Records drawn from a dataset:
┏━━
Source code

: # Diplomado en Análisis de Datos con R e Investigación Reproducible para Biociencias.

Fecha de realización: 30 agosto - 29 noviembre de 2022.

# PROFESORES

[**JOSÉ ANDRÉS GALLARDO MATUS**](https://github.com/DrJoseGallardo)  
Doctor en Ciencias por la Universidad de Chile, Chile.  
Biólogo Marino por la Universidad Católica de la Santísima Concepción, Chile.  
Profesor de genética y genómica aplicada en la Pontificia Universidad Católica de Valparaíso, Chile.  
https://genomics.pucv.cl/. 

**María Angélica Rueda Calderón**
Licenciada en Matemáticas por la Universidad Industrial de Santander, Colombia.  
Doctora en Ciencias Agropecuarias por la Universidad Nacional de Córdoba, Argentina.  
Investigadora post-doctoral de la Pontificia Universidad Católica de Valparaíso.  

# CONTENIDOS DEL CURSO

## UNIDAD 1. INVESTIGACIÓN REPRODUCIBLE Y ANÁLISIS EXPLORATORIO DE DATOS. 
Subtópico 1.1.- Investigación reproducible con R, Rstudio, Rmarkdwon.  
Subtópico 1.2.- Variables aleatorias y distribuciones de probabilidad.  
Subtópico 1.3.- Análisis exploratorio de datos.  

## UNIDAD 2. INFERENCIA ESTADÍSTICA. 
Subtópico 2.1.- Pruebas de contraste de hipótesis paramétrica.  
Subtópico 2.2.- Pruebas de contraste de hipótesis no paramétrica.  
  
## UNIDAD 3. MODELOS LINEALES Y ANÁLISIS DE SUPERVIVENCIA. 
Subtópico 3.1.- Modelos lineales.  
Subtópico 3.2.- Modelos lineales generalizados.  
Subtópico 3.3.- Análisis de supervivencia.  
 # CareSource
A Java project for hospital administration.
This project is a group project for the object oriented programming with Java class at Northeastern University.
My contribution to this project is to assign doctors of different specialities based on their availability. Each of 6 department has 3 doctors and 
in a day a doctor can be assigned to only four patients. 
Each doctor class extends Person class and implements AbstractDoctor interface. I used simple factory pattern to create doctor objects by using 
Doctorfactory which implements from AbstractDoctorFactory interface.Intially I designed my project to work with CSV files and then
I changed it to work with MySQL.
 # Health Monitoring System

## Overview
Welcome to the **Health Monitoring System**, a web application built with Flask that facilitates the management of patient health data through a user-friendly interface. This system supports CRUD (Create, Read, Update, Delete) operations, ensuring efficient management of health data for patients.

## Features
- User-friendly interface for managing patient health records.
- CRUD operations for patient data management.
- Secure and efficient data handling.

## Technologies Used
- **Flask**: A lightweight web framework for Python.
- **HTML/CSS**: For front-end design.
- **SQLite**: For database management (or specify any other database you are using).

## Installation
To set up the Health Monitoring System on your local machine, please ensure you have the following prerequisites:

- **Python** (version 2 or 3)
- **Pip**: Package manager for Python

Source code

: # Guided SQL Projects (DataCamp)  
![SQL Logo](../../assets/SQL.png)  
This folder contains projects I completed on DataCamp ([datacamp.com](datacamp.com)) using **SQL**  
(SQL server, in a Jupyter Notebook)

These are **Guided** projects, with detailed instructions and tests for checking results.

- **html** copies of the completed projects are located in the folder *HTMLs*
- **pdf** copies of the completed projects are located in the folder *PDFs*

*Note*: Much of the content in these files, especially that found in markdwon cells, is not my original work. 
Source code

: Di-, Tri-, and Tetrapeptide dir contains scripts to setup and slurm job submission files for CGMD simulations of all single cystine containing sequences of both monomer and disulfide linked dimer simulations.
┗━━
§ **TASK GOAL**
Give the records back in full, word for word.

§ **PROBLEM SOLUTION**
Source code

: # Diplomado en Análisis de Datos con R e Investigación Reproducible para Biociencias.

Fecha de realización: 30 agosto - 29 noviembre de 2022.

# PROFESORES

[**JOSÉ ANDRÉS GALLARDO MATUS**](https://github.com/DrJoseGallardo)  
Doctor en Ciencias por la Universidad de Chile, Chile.  
Biólogo Marino por la Universidad Católica de la Santísima Concepción, Chile.  
Profesor de genética y genómica aplicada en la Pontificia Universidad Católica de Valparaíso, Chile.  
https://genomics.pucv.cl/. 

**María Angélica Rueda Calderón**
Licenciada en Matemáticas por la Universidad Industrial de Santander, Colombia.  
Doctora en Ciencias Agropecuarias por la Universidad Nacional de Córdoba, Argentina.  
Investigadora post-doctoral de la Pontificia Universidad Católica de Valparaíso.  

# CONTENIDOS DEL CURSO

## UNIDAD 1. INVESTIGACIÓN REPRODUCIBLE Y ANÁLISIS EXPLORATORIO DE DATOS. 
Subtópico 1.1.- Investigación reproducible con R, Rstudio, Rmarkdwon.  
Subtópico 1.2.- Variables aleatorias y distribuciones de probabilidad.  
Subtópico 1.3.- Análisis exploratorio de datos.  

## UNIDAD 2. INFERENCIA ESTADÍSTICA. 
Subtópico 2.1.- Pruebas de contraste de hipótesis paramétrica.  
Subtópico 2.2.- Pruebas de contraste de hipótesis no paramétrica.  
  
## UNIDAD 3. MODELOS LINEALES Y ANÁLISIS DE SUPERVIVENCIA. 
Subtópico 3.1.- Modelos lineales.  
Subtópico 3.2.- Modelos lineales generalizados.  
Subtópico 3.3.- Análisis de supervivencia.  
 # CareSource
A Java project for hospital administration.
This project is a group project for the object oriented programming with Java class at Northeastern University.
My contribution to this project is to assign doctors of different specialities based on their availability. Each of 6 department has 3 doctors and 
in a day a doctor can be assigned to only four patients. 
Each doctor class extends Person class and implements AbstractDoctor interface. I used simple factory pattern to create doctor objects by using 
Doctorfactory which implements from AbstractDoctorFactory interface.Intially I designed my project to work with CSV files and then
I changed it to work with MySQL.
 # Health Monitoring System

## Overview
Welcome to the **Health Monitoring System**, a web application built with Flask that facilitates the management of patient health data through a user-friendly interface. This system supports CRUD (Create, Read, Update, Delete) operations, ensuring efficient management of health data for patients.

## Features
- User-friendly interface for managing patient health records.
- CRUD operations for patient data management.
- Secure and efficient data handling.

## Technologies Used
- **Flask**: A lightweight web framework for Python.
- **HTML/CSS**: For front-end design.
- **SQLite**: For database management (or specify any other database you are using).

## Installation
To set up the Health Monitoring System on your local machine, please ensure you have the following prerequisites:

- **Python** (version 2 or 3)
- **Pip**: Package manager for Python

Source code

: # Guided SQL Projects (DataCamp)  
![SQL Logo](../../assets/SQL.png)  
This folder contains projects I completed on DataCamp ([datacamp.com](datacamp.com)) using **SQL**  
(SQL server, in a Jupyter Notebook)

These are **Guided** projects, with detailed instructions and tests for checking results.

- **html** copies of the completed projects are located in the folder *HTMLs*
- **pdf** copies of the completed projects are located in the folder *PDFs*

*Note*: Much of the content in these files, especially that found in markdwon cells, is not my original work. 
Source code

: Di-, Tri-, and Tetrapeptide dir contains scripts to setup and slurm job submission files for CGMD simulations of all single cystine containing sequences of both monomer and disulfide linked dimer simulations.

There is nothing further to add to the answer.